Is there a way to avoid uniform convergence in Urysohn's extension theorem?

I wasn't able to get access to Scott's paper, so I instead adapted Mandelkern's proof of TT below.

One direction of UT is easy, so we only have to prove that if $A \subset X$ is such that any two completely separated sets in $A$ are completely separated in $X$, then $A$ is $C^*$-embedded in $X$ -- it suffices to show that any continuous $f : A \to [0, 1]$ extends to a continuous $F : X \to [0, 1]$. Mandelkern proves this instead starting with the assumption of normality, but notably normality is only invoked once: in the construction of a closed $H_n$ such that $$A_{r_n} \cup \bigcup_{j \in J} H_j \subset H_n^\circ \subset H_n \subset U_{s_k} \cap \bigcap_{k \in K} H_k^\circ.$$ We can get around this by slightly altering the inductive argument.

The proof uses an enumeration $\{(r_n, s_n)\}_{n=1}^\infty$ of the set $P = \{(r, s) \mid r, s \in \mathbb{Q}, 0 \leq r < s < 1\}$, and defines $A_r = f^{-1}([0, r])$ and $U_s = X \setminus f^{-1}([s, 1])$ for $r, s \in \mathbb{Q}$. The proof then inductively constructs a sequence $\{H_n\}$ of closed subsets of $X$ such that $$A_{r_n} \subset H_n^\circ \subset H_n \subset U_{s_n} \quad \text{for each $n$}$$ and such that $$H_j \subset H_k^\circ \quad \text{whenever $j, k$ satisfy $r_j < r_k$ and $s_j < s_k$}.$$ We can alter the induction by strengthening the conditions on $H_n$: instead of the above, we require that $A_{r_n}$ is completely separated from $(H_n^\circ)^c$, $H_n$ is completely separated from $U_{s_n}^c$, and that for $j, k$ satisfying the above condition, $H_j$ is completely separated from $(H_k^\circ)^c$. Now in the revised induction, to construct $H_n$ we'll use the following lemma.

Lemma. If $C_1, \dots, C_k$ and $D_1, \dots, D_\ell$ are such that each pair $C_i$ and $D_j$ are completely separated, then $C_1 \cup \cdots \cup C_k$ and $D_1 \cup \cdots \cup D_\ell$ are completely separated.

Proof.
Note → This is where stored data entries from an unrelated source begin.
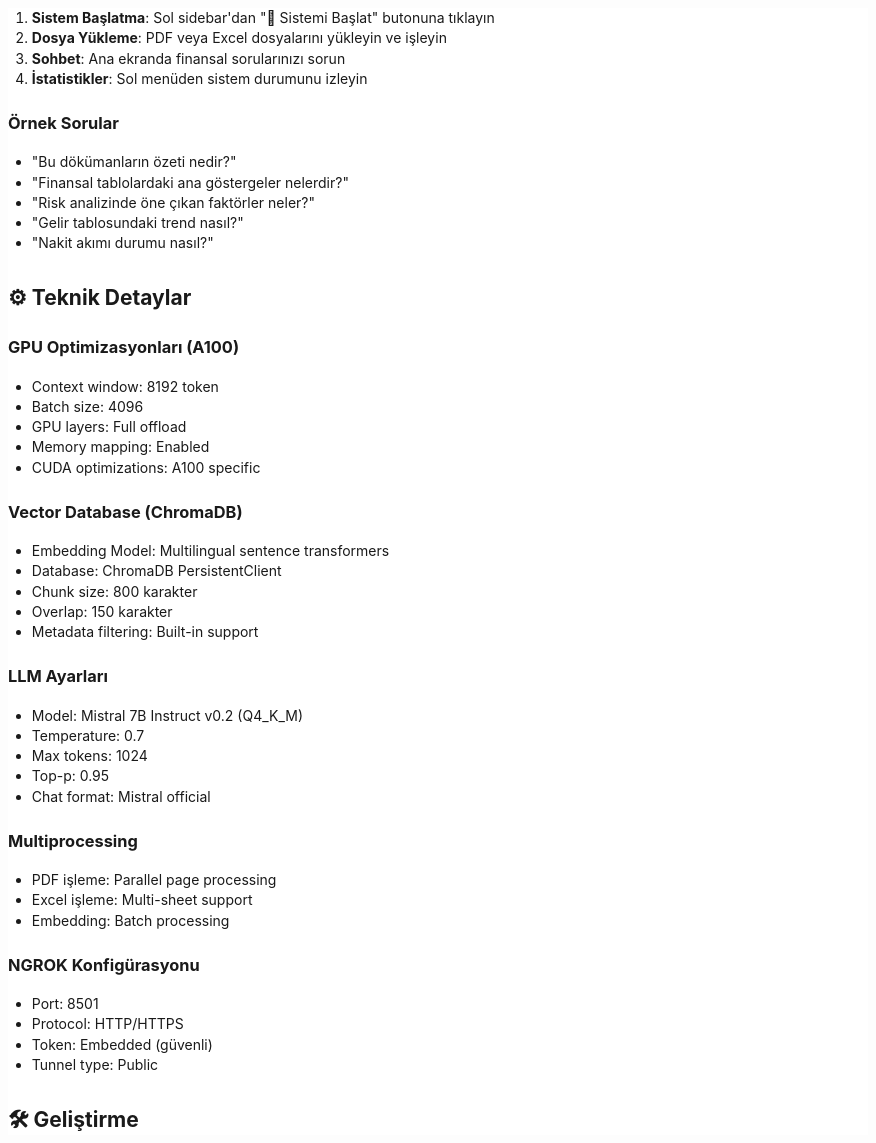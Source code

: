 1. **Sistem Başlatma**: Sol sidebar'dan "🚀 Sistemi Başlat" butonuna tıklayın
2. **Dosya Yükleme**: PDF veya Excel dosyalarını yükleyin ve işleyin
3. **Sohbet**: Ana ekranda finansal sorularınızı sorun
4. **İstatistikler**: Sol menüden sistem durumunu izleyin

### Örnek Sorular

- "Bu dökümanların özeti nedir?"
- "Finansal tablolardaki ana göstergeler nelerdir?"
- "Risk analizinde öne çıkan faktörler neler?"
- "Gelir tablosundaki trend nasıl?"
- "Nakit akımı durumu nasıl?"

## ⚙️ Teknik Detaylar

### GPU Optimizasyonları (A100)
- Context window: 8192 token
- Batch size: 4096
- GPU layers: Full offload
- Memory mapping: Enabled
- CUDA optimizations: A100 specific

### Vector Database (ChromaDB)
- Embedding Model: Multilingual sentence transformers
- Database: ChromaDB PersistentClient
- Chunk size: 800 karakter
- Overlap: 150 karakter
- Metadata filtering: Built-in support

### LLM Ayarları
- Model: Mistral 7B Instruct v0.2 (Q4_K_M)
- Temperature: 0.7
- Max tokens: 1024
- Top-p: 0.95
- Chat format: Mistral official

### Multiprocessing
- PDF işleme: Parallel page processing
- Excel işleme: Multi-sheet support
- Embedding: Batch processing

### NGROK Konfigürasyonu
- Port: 8501
- Protocol: HTTP/HTTPS
- Token: Embedded (güvenli)
- Tunnel type: Public

## 🛠️ Geliştirme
Let $g_{ij} : X \to [0, 1]$ be such that $g_{ij}|C_i = 0$ and $g_{ij}|D_j = 1$. Defining $g_j = \prod_{i=1}^k g_{ij}$ for each $j$, it's clear that $g_j = 0$ on $C_1 \cup \cdots \cup C_k$ and $g_j = 1$ on $D_j$. Now defining $g = 1 - \prod_{j=1}^\ell (1 - g_j)$, we have that $g = 0$ on $C_1 \cup \cdots \cup C_k$ and $g = 1$ on $D_1 \cup \cdots \cup D_\ell$.

Now, having constructed $H_k$ with the desired properties for $1 \leq k < n$, we proceed to construct $H_n$. As in the proof, define $$J = \{j \mid j < n, r_j < r_n \text{ and } s_j < s_n\}$$ and $$K = \{k \mid k < n, r_n < r_k \text{ and } s_n < s_k\}.$$ By our induction, for each $j \in J$ and $k \in K$, $j$ and $k$ satisfy the condition, so $H_j$ and $(H_k^\circ)^c$ are completely separated in $X$. Also, for each $j \in J$, $H_j$ is completely separated from $U_{s_j}^c \supset U_{s_n}^c$, hence from $U_{s_n}^c$ as well. Similarly, for each $k \in K$, $(H_k^\circ)^c$ is completely separated from $A_{r_k} \supset A_{r_n}$, hence from $A_{r_n}$ as well. Finally, $A_{r_n} = f^{-1}([0, r_n])$ and $U_{s_n}^c = f^{-1}([s_n, 1])$ are completely separated in $A$ (by a truncated version of $f$), hence they are also completely separated in $X$ by assumption.

Thus we can apply our lemma to the set $A_{r_n}$ together with all $H_j$ for $j \in J$ against the set $U_{s_n}^c$ together with all $(H_k^\circ)^c$ for $k \in K$. It follows that $$A_{r_n} \cup \bigcup_{j \in J} H_j \quad \text{and} \quad U_{s_n}^c \cup \bigcup_{k \in K} (H_k^\circ)^c$$ are completely separated in $X$ by some function $g : X \to [0, 1]$ (with $g = 0$ on the first set and $g = 1$ on the second). We can finish by picking $H_n = g^{-1}([0, 1/2])$; it is not hard to verify that all of the desired properties of $H_n$ hold from here. The rest of the proof is unchanged.